Claves para asegurar la calidad del servicio en el seguro de Hogar

Claves para asegurar la calidad del servicio en el seguro de Hogar

Con el ramo cada vez más orientado hacia la prestación de servicios, la calidad de la asistencia es un punto crítico y quizá un elemento de diferenciación. La previsible caída de la construcción tras el Covid-19 puede favorecer la disponibilidad de profesionales cualificados.

La crisis desatada por la pandemia del Covid-19 podría hundir más del 20% la inversión en construcción en España, según el panel de expertos de la Fundación de las Cajas de Ahorros (Funcas), que recuerda que esta caída, por encima de la contracción prevista para el conjunto de la economía (en torno al 10%), superaría al batacazo del 16% sufrido por el sector en 2009, al pinchar la burbuja inmobiliaria. Estas funestas previsiones son especialmente sangrantes si las comparamos con los números que estaban sobre la mesa a principios de año, con una tendencia positiva en torno al 1%, según Funcas tras el 0,8% registrado en 2019.

Disponibilidad de profesionales

Estos datos pueden ser relevantes en lo que toca al seguro por muchos motivos, directos e indirectos. Entre estos últimos, nos centraremos en el de la disponibilidad y calidad de los profesionales que se encargan de prestar los servicios y reparaciones incluidas en las coberturas de Hogar. Y es que en los últimos años, el repunte del sector de la construcción (que creció en torno al 3,7 % entre 2014 y 2018, según Funcas) ofreció grandes oportunidades laborales a fontaneros, electricistas, carpinteros, cristaleros, albañiles, etc. Ello, según algunas voces del sector asegurador, se tradujo en una falta de disponibilidad de profesionales cualificados de este tipo, cruciales para la correcta prestación de servicios por parte de las aseguradoras. Podría parecer que la caída de la construcción podría ahora traducirse en una mejora de la calidad y rapidez de la atención en este ramo.
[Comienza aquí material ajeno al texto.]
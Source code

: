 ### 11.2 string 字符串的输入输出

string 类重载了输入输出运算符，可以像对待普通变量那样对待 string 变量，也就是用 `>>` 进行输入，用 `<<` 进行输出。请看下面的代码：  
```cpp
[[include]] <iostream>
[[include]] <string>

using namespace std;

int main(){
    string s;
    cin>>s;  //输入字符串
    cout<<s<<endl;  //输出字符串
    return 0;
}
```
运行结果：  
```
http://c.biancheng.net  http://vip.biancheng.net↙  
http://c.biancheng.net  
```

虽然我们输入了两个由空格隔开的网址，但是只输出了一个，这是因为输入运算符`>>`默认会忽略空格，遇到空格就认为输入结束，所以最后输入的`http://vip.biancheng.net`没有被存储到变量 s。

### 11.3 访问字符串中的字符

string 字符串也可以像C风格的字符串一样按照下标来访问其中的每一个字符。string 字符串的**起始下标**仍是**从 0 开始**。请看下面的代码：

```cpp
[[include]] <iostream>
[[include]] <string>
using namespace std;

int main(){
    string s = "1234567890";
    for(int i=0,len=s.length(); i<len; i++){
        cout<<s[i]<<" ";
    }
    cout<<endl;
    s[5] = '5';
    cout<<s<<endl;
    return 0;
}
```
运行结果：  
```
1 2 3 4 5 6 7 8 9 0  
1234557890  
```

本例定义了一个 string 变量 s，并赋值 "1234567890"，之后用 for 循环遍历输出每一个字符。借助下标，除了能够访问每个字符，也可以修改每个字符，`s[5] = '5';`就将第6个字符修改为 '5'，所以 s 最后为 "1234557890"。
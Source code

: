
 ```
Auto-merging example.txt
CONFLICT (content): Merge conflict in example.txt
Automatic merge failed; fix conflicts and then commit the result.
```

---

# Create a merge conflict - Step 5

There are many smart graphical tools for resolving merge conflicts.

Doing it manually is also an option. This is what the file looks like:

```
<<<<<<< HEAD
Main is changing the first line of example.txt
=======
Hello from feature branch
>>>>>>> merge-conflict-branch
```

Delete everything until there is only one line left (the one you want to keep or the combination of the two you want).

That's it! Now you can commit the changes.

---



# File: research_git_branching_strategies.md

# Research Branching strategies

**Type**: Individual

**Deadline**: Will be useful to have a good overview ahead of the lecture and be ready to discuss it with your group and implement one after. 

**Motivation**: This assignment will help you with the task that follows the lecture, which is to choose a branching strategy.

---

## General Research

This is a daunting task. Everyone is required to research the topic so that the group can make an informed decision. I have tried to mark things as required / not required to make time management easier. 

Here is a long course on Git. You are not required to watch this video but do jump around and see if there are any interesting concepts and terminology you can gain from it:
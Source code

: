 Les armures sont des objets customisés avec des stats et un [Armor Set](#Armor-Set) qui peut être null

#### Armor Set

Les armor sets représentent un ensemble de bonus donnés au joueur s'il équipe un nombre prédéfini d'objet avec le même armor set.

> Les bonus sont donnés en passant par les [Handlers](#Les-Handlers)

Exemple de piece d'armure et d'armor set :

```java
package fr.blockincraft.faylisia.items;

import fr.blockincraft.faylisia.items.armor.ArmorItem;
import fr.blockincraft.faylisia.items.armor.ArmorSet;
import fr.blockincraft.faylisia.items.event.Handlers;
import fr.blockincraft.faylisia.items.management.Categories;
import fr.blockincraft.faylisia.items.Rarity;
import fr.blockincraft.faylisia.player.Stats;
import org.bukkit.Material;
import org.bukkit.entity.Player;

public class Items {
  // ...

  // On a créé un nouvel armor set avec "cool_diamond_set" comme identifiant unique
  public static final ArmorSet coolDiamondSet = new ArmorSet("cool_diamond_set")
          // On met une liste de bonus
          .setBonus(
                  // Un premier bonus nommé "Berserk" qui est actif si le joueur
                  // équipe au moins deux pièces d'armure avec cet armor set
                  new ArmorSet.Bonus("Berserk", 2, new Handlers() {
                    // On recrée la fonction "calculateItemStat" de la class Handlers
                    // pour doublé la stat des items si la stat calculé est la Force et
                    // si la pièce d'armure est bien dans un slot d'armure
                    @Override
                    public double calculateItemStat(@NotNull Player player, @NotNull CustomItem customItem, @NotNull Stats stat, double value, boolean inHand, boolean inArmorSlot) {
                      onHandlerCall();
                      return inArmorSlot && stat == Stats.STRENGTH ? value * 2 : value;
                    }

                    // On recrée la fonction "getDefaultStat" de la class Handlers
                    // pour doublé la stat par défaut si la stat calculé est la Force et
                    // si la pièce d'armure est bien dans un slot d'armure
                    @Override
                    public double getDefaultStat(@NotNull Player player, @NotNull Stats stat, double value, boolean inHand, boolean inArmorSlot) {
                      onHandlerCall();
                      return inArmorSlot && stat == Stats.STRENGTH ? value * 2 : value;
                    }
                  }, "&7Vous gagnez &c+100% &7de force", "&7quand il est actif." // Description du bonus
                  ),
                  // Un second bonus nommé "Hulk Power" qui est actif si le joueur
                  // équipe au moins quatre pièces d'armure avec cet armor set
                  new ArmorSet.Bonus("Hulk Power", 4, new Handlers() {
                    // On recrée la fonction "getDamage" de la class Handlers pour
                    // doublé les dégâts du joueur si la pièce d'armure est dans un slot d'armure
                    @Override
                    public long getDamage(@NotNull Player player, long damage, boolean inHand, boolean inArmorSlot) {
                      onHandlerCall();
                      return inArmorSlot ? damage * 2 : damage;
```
“En relación a la reactivación del sector de la construcción, siempre tiene afectación en el mercado la oferta y la demanda de estos profesionales”, reconoce Javier Lorente, responsable de Patrimoniales Particulares y Coordinación de Proyectos de MGS. “Como todos los colectivos requiere de una gestión continuada, pero consideramos que está conformado por muy buenos profesionales”, valora.

En este punto, Ramón González Aznar, director de Desarrollo de Negocio de Automóviles y Patrimoniales de Mapfre España, asegura que “en términos generales no” ha notado una falta de buenos profesionales en los últimos años. “Si ofrecemos un marco de seguridad y continuidad estable a los profesionales, estos continúan trabajando con quien les ofrece esta situación”, incide.

Y es que, seegún datos de Unespa, las aseguradoras transfieren anualmente a los profesionales de las reparaciones relacionadas con el seguro del Hogar unos 1.300 millones de euros, lo que equivale al mantenimiento de 59.000 puestos de trabajo inducidos. Fontaneros, cristaleros, albañiles y reparadores de electrodomésticos son los profesionales más demandados por las compañías.

¿Servicio propio o subcontrata?

Uno de los dilemas a los que se enfrentan las compañías en este ramo es la conveniencia o no de contar un con servicio de asistencia propio o bien subcontratar estos servicios, de cara a garantizar ciertos estándares de calidad.

Para Begoña Díaz-Meco, directora de Área de Seguros de Particulares y Negocios de SegurCaixa Adeslas, “la calidad del servicio es un valor fundamental. Nosotros mantenemos estrechos vínculos con las empresas de asistencia, son nuestros prestadores del servicio y trabajamos con ellas de forma coordinada y con los mayores estándares de calidad tanto en profesionales como en materiales”, asegura.

La clave de la calidad de servicio no está en si el profesional que realiza el servicio es propio o no, está en la implicación e identificación que sienta hacia la aseguradora”, apunta en la misma línea Ramón González Aznar. “En este punto, la selección y el cuidado del mismo, velando por sus intereses y su seguridad, es clave para garantizarnos esta implicación. De hecho, el segundo motivo de mayor valoración de nuestros clientes, con un 28%, es la intervención del profesional. Tengamos en cuenta que el primer motivo es la resolución general del siniestro”, subraya.

Javier Lorente pone el acento en que “el estándar de calidad de cada entidad se alcanza por su buen hacer y su capacidad de control y gestión. A partir de ahí, el hecho de tener un servicio de asistencia propio o subcontratado son dos opciones igual de válidas para un mismo fin”, argumenta.